How to complete this task -
Only the lines containing "with" should appear in the answer, copied from the listing below.

Task input -
------------------------------------------------

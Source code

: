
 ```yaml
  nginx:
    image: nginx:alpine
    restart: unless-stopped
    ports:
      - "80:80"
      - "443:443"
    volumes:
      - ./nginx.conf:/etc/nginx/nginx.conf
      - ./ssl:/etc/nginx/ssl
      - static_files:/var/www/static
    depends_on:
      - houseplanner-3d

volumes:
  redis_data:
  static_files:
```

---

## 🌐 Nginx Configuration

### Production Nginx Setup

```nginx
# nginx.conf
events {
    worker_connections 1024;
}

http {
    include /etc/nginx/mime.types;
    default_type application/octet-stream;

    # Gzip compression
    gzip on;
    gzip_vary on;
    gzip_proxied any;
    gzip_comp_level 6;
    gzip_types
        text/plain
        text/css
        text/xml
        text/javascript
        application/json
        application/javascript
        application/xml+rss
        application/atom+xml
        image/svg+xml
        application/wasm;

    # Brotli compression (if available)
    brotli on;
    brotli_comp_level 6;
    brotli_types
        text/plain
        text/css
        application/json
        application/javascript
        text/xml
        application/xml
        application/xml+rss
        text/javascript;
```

------------------------------------------------

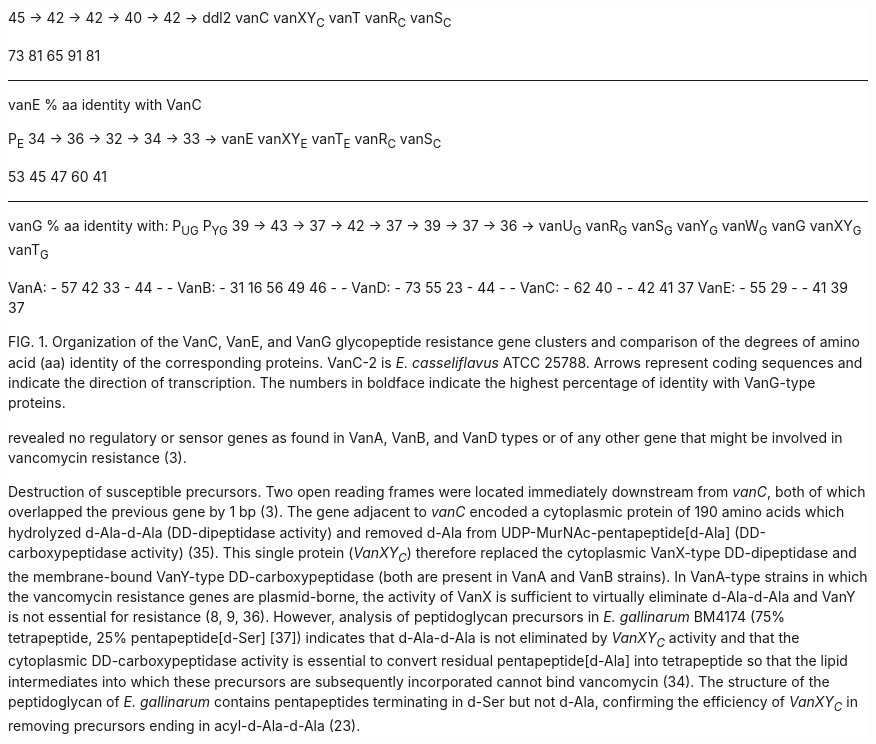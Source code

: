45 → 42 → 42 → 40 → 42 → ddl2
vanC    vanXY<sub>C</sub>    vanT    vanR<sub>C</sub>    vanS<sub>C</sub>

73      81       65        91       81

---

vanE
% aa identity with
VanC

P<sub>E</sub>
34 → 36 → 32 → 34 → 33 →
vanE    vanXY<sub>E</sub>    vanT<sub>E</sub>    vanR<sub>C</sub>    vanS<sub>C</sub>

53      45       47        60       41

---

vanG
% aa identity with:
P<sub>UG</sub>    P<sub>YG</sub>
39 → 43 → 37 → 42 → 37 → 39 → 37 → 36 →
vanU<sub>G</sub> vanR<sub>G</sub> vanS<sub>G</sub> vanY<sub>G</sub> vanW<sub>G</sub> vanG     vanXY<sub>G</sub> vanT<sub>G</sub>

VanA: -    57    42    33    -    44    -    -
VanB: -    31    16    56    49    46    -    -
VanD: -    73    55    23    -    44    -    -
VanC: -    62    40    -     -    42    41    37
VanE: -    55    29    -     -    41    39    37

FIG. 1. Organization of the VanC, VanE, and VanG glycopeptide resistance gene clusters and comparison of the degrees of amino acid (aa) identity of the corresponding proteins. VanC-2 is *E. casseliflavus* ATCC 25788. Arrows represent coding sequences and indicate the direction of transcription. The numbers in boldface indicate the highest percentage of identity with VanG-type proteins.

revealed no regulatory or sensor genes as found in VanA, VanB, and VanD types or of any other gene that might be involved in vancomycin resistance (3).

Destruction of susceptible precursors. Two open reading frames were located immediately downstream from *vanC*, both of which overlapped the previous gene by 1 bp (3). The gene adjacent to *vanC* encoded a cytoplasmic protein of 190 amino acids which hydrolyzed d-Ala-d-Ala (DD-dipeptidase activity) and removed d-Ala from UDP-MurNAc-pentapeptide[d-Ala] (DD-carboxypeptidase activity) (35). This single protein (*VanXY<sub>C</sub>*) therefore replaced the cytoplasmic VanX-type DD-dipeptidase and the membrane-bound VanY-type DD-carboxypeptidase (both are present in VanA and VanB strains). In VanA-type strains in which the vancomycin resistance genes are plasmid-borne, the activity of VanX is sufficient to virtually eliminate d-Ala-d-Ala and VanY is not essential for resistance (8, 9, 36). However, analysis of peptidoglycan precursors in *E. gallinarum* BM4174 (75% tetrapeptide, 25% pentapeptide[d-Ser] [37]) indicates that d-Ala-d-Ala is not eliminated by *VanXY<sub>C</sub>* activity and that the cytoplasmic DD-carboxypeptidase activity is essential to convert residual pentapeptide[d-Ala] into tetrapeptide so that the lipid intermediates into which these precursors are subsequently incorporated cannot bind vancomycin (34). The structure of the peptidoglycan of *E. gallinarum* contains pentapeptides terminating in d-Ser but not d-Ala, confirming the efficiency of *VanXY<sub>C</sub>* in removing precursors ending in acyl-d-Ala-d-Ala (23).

------------------------------------------------

Output of the exercise -
% aa identity with
% aa identity with:
FIG. 1. Organization of the VanC, VanE, and VanG glycopeptide resistance gene clusters and comparison of the degrees of amino acid (aa) identity of the corresponding proteins. VanC-2 is *E. casseliflavus* ATCC 25788. Arrows represent coding sequences and indicate the direction of transcription. The numbers in boldface indicate the highest percentage of identity with VanG-type proteins.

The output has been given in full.